Source code in auto_circuit/metrics/official_circuits/circuits/docstring_official.py

def docstring_true_edges(
    model: PatchableModel,
    token_positions: bool = False,
    word_idxs: Dict[str, int] = {},
    seq_start_idx: int = 0,
) -> Set[Edge]:
    """
    The Docstring circuit, from the
    [blog post](https://www.alignmentforum.org/posts/u6KXXmKFbXfWzoAXn) by Stefan
    Heimersheim and Jett Janiak (2023).

    The exact set of edges was defined by Stephan in the
    [ACDC repo](https://github.com/ArthurConmy/Automatic-Circuit-Discovery/blob/main/acdc/docstring/utils.py).
    The token positions are based on my reading of the paper, but I have been over them
    briefly with Stefan and he endorsed them as reasonable.

    Args:
        model: A patchable TransformerLens GPT-2 `HookedTransformer` model.
        token_positions: Whether to distinguish between token positions when returning
            the set of circuit edges.
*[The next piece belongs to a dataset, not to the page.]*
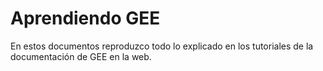 # Aprendiendo GEE

En estos documentos reproduzco todo lo explicado en los tutoriales de la documentación de GEE en la web.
If `True`, we require that the `model` has
            `seq_len` not `None` (ie. separate edges for each token position) and that
            `word_idxs` is provided.
        word_idxs: A dictionary defining the index of specific named tokens in the
            circuit definition. For this circuit, the required tokens positions are:
            <ul>
                <li><code>A_def</code></li>
                <li><code>B_def</code></li>
                <li><code>,_B</code></li>
                <li><code>C_def</code></li>
                <li><code>A_doc</code></li>
                <li><code>B_doc</code></li>
                <li><code>param_3</code></li>
            </ul>
        seq_start_idx: Offset to add to all of the token positions in `word_idxs`.
            This is useful when using KV caching to skip the common prefix of the
            prompt.

    Returns:
        The set of edges in the circuit.
    """
    assert model.cfg.model_name == "Attn_Only_4L512W_C4_Code"
    assert model.separate_qkv

    A_def_tok_idx = word_idxs.get("A_def", 0)
    B_def_tok_idx = word_idxs.get("B_def", 0)
    B_comma_tok_idx = word_idxs.get(",_B", 0)
    C_def_tok_idx = word_idxs.get("C_def", 0)
    A_doc_tok_idx = word_idxs.get("A_doc", 0)
    # param_2_tok_idx = word_idxs.get("param_2", 0) A0.2 not included for some reason
    B_doc_tok_idx = word_idxs.get("B_doc", 0)
    param_3_tok_idx = word_idxs.get("param_3", 0)

    if token_positions:
        assert param_3_tok_idx > 0, "Must provide word_idxs if token_positions is True"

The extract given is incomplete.